In deze zaak heeft de Rechtbank Den Haag op 6 mei 2015 uitspraak gedaan in een verzoekschriftprocedure betreffende de omgangsregeling en voorlopige voorzieningen tussen een vader en een moeder met betrekking tot hun minderjarige kinderen. De vader heeft verzocht om een omgangsregeling en om de moeder te verbieden met de kinderen naar Helmond te verhuizen. De moeder heeft verweer gevoerd en verzocht om de verzoeken van de vader af te wijzen. De rechtbank heeft kennisgenomen van de ingediende stukken en de behandeling ter terechtzitting op 20 april 2015.
De rechtbank heeft vastgesteld dat de moeder alleen het ouderlijk gezag heeft over de minderjarigen en dat de kinderen bij haar wonen. De vader heeft een verzoek ingediend om mede met het gezag over de kinderen te worden belast, wat nog in behandeling is. De rechtbank heeft de belangen van de minderjarigen en de ouders tegen elkaar afgewogen. De moeder heeft aangegeven dat zij naar Helmond wil verhuizen vanwege een groter sociaal netwerk, terwijl de vader zich zorgen maakt over de gevolgen van de verhuizing voor de omgangsregeling en de relatie met de kinderen.

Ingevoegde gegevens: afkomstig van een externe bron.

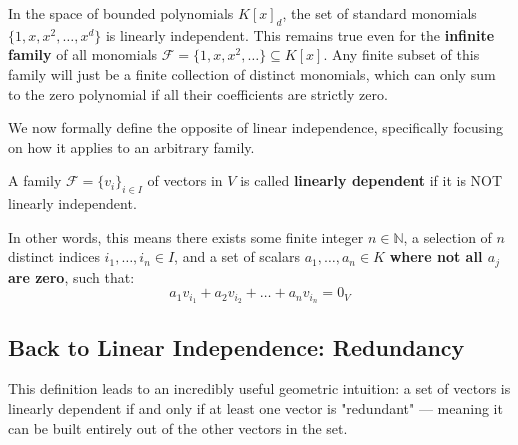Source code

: \begin{example}
In the space of bounded polynomials $K[x]_d$, the set of standard monomials $\{1, x, x^2, \dots, x^d\}$ is linearly independent. This remains true even for the \textbf{infinite family} of all monomials $\mathcal{F} = \{1, x, x^2, \dots\} \subseteq K[x]$. Any finite subset of this family will just be a finite collection of distinct monomials, which can only sum to the zero polynomial if all their coefficients are strictly zero.
\end{example}

We now formally define the opposite of linear independence, specifically focusing on how it applies to an arbitrary family.

\begin{definition}
A family $\mathcal{F} = \{v_i\}_{i \in I}$ of vectors in $V$ is called \textbf{linearly dependent} if it is NOT linearly independent. 

In other words, this means there exists some finite integer $n \in \mathbb{N}$, a selection of $n$ distinct indices $i_1, \dots, i_n \in I$, and a set of scalars $a_1, \dots, a_n \in K$ \textbf{where not all $a_j$ are zero}, such that:
\[
a_1 v_{i_1} + a_2 v_{i_2} + \dots + a_n v_{i_n} = 0_V
\]
\end{definition}

\subsection{Back to Linear Independence: Redundancy}

This definition leads to an incredibly useful geometric intuition: a set of vectors is linearly dependent if and only if at least one vector is "redundant" — meaning it can be built entirely out of the other vectors in the set. 

\begin{center}
\end{center}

De rechtbank heeft geoordeeld dat de verhuizing van de moeder met de kinderen op dit moment niet in het belang van de minderjarigen is, gezien de lopende procedure en de noodzaak om de omgangsregeling op te bouwen. De rechtbank heeft het verzoek van de vader om de verhuizing te verbieden toegewezen en bepaald dat de overige verzoeken, waaronder de omgangsregeling en het gezamenlijk gezag, op 22 juni 2015 verder behandeld zullen worden. De beschikking geldt als oproeping voor de volgende zitting.